» Data excerpts:
********

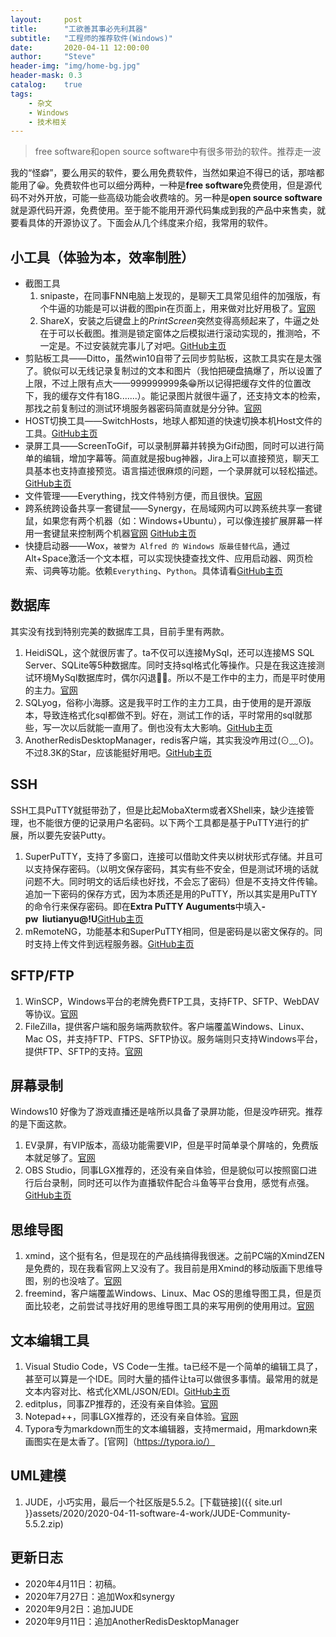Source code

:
 ```yaml
---
layout:     post
title:      "工欲善其事必先利其器"
subtitle:   "工程师的推荐软件(Windows)"
date:       2020-04-11 12:00:00
author:     "Steve"
header-img: "img/home-bg.jpg"
header-mask: 0.3
catalog:    true
tags:
    - 杂文
    - Windows
    - 技术相关
---
```



> free software和open source software中有很多带劲的软件。推荐走一波

我的“怪癖”，要么用买的软件，要么用免费软件，当然如果迫不得已的话，那啥都能用了😀。免费软件也可以细分两种，一种是**free software**免费使用，但是源代码不对外开放，可能一些高级功能会收费啥的。另一种是**open source software**就是源代码开源，免费使用。至于能不能用开源代码集成到我的产品中来售卖，就要看具体的开源协议了。下面会从几个纬度来介绍，我常用的软件。

## 小工具（体验为本，效率制胜）

- 截图工具
	1. snipaste，在同事FNN电脑上发现的，是聊天工具常见组件的加强版，有个牛逼的功能是可以讲截的图pin在页面上，用来做对比好用极了。[官网](https://www.snipaste.com/)
	2. ShareX，安装之后键盘上的*PrintScreen*突然变得高频起来了，牛逼之处在于可以长截图。推测是锁定窗体之后模拟进行滚动实现的，推测哈，不一定是。不过安装就完事儿了对吧。[GitHub主页](https://github.com/ShareX/ShareX)
- 剪贴板工具——Ditto，虽然win10自带了云同步剪贴板，这款工具实在是太强了。貌似可以无线记录复制过的文本和图片（我怕把硬盘搞爆了，所以设置了上限，不过上限有点大——999999999条😁所以记得把缓存文件的位置改下，我的缓存文件有18G.......）。能记录图片就很牛逼了，还支持文本的检索，那找之前复制过的测试环境服务器密码简直就是分分钟。[官网](https://ditto-cp.sourceforge.io/)
- HOST切换工具——SwitchHosts，地球人都知道的快速切换本机Host文件的工具。[GitHub主页](https://github.com/oldj/SwitchHosts)
- 录屏工具——ScreenToGif，可以录制屏幕并转换为Gif动图，同时可以进行简单的编辑，增加字幕等。简直就是报bug神器，Jira上可以直接预览，聊天工具基本也支持直接预览。语言描述很麻烦的问题，一个录屏就可以轻松描述。[GitHub主页](https://github.com/NickeManarin/ScreenToGif)
- 文件管理——Everything，找文件特别方便，而且很快。[官网](https://www.voidtools.com/)
- 跨系统跨设备共享一套键鼠——Synergy，在局域网内可以跨系统共享一套键鼠，如果您有两个机器（如：Windows+Ubuntu），可以像连接扩展屏幕一样用一套键鼠来控制两个机器[官网](https://symless.com/synergy) [GitHub主页](https://github.com/symless/synergy-core)
- 快捷启动器——Wox，`被誉为 Alfred 的 Windows 版最佳替代品`，通过Alt+Space激活一个文本框，可以实现快捷查找文件、应用启动器、网页检索、词典等功能。依赖`Everything`、`Python`。具体请看[GitHub主页](https://github.com/Wox-launcher/Wox)

## 数据库

其实没有找到特别完美的数据库工具，目前手里有两款。

1. HeidiSQL，这个就很厉害了。ta不仅可以连接MySql，还可以连接MS SQL Server、SQLite等5种数据库。同时支持sql格式化等操作。只是在我这连接测试环境MySql数据库时，偶尔闪退🤦‍♂️。所以不是工作中的主力，而是平时使用的主力。[官网](https://www.heidisql.com/)
2. SQLyog，俗称小海豚。这是我平时工作的主力工具，由于使用的是开源版本，导致连格式化sql都做不到。好在，测试工作的话，平时常用的sql就那些，写一次以后就能一直用了。倒也没有太大影响。[GitHub主页](https://github.com/webyog/sqlyog-community)
3. AnotherRedisDesktopManager，redis客户端，其实我没咋用过(⊙﹏⊙)。不过8.3K的Star，应该能挺好用吧。[GitHub主页](https://github.com/qishibo/AnotherRedisDesktopManager)

## SSH

SSH工具PuTTY就挺带劲了，但是比起MobaXterm或者XShell来，缺少连接管理，也不能很方便的记录用户名密码。以下两个工具都是基于PuTTY进行的扩展，所以要先安装Putty。

1. SuperPuTTY，支持了多窗口，连接可以借助文件夹以树状形式存储。并且可以支持保存密码。（以明文保存密码，其实有些不安全，但是测试环境的话就问题不大。同时明文的话后续也好找，不会忘了密码）但是不支持文件传输。追加一下密码的保存方式，因为本质还是用的PuTTY，所以其实是用PuTTY的命令行来保存密码。即在**Extra PuTTY Auguments**中填入<b>-pw&nbsp;&nbsp;liutianyu@!U</b>[GitHub主页](https://github.com/jimradford/superputty)
2. mRemoteNG，功能基本和SuperPuTTY相同，但是密码是以密文保存的。同时支持上传文件到远程服务器。[GitHub主页](https://github.com/mRemoteNG/mRemoteNG)

## SFTP/FTP

1. WinSCP，Windows平台的老牌免费FTP工具，支持FTP、SFTP、WebDAV等协议。[官网](https://winscp.net/eng/download.php)
2. FileZilla，提供客户端和服务端两款软件。客户端覆盖Windows、Linux、Mac OS，并支持FTP、FTPS、SFTP协议。服务端则只支持Windows平台，提供FTP、SFTP的支持。[官网](https://filezilla-project.org)

## 屏幕录制

Windows10 好像为了游戏直播还是啥所以具备了录屏功能，但是没咋研究。推荐的是下面这款。
1. EV录屏，有VIP版本，高级功能需要VIP，但是平时简单录个屏啥的，免费版本就足够了。[官网](https://www.ieway.cn/)
2. OBS Studio，同事LGX推荐的，还没有亲自体验，但是貌似可以按照窗口进行后台录制，同时还可以作为直播软件配合斗鱼等平台食用，感觉有点强。[GitHub主页](https://github.com/jp9000/obs)

## 思维导图

1. xmind，这个挺有名，但是现在的产品线搞得我很迷。之前PC端的XmindZEN是免费的，现在我看官网上又没有了。我目前是用Xmind的移动版画下思维导图，别的也没啥了。[官网](https://www.xmind.net/)
2. freemind，客户端覆盖Windows、Linux、Mac OS的思维导图工具，但是页面比较老，之前尝试寻找好用的思维导图工具的来写用例的使用用过。[官网](http://freemind.sourceforge.net/wiki/index.php/Main_Page)

## 文本编辑工具

1. Visual Studio Code，VS Code一生推。ta已经不是一个简单的编辑工具了，甚至可以算是一个IDE。同时大量的插件让ta可以做很多事情。最常用的就是文本内容对比、格式化XML/JSON/EDI。[GitHub主页](https://github.com/microsoft/vscode)
2. editplus，同事ZP推荐的，还没有亲自体验。[官网](https://www.editplus.com/) 
3. Notepad++，同事LGX推荐的，还没有亲自体验。[官网](https://notepad-plus-plus.org/)
4. Typora专为markdown而生的文本编辑器，支持mermaid，用markdown来画图实在是太香了。[官网]（https://typora.io/）

## UML建模

1. JUDE，小巧实用，最后一个社区版是5.5.2。[下载链接]({{ site.url }}assets/2020/2020-04-11-software-4-work/JUDE-Community-5.5.2.zip)

## 更新日志
- 2020年4月11日：初稿。
- 2020年7月27日：追加Wox和synergy
- 2020年9月2日：追加JUDE
- 2020年9月11日：追加AnotherRedisDesktopManager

********

» Work item: Return, word for word, the lines of the data above from the line with "Alfred 的 Windows" through the line with "2. SQLyog，俗称小海", inclusive.

» Reply to the exercise:
- 快捷启动器——Wox，`被誉为 Alfred 的 Windows 版最佳替代品`，通过Alt+Space激活一个文本框，可以实现快捷查找文件、应用启动器、网页检索、词典等功能。依赖`Everything`、`Python`。具体请看[GitHub主页](https://github.com/Wox-launcher/Wox)

## 数据库

其实没有找到特别完美的数据库工具，目前手里有两款。

1. HeidiSQL，这个就很厉害了。ta不仅可以连接MySql，还可以连接MS SQL Server、SQLite等5种数据库。同时支持sql格式化等操作。只是在我这连接测试环境MySql数据库时，偶尔闪退🤦‍♂️。所以不是工作中的主力，而是平时使用的主力。[官网](https://www.heidisql.com/)
2. SQLyog，俗称小海豚。这是我平时工作的主力工具，由于使用的是开源版本，导致连格式化sql都做不到。好在，测试工作的话，平时常用的sql就那些，写一次以后就能一直用了。倒也没有太大影响。[GitHub主页](https://github.com/webyog/sqlyog-community)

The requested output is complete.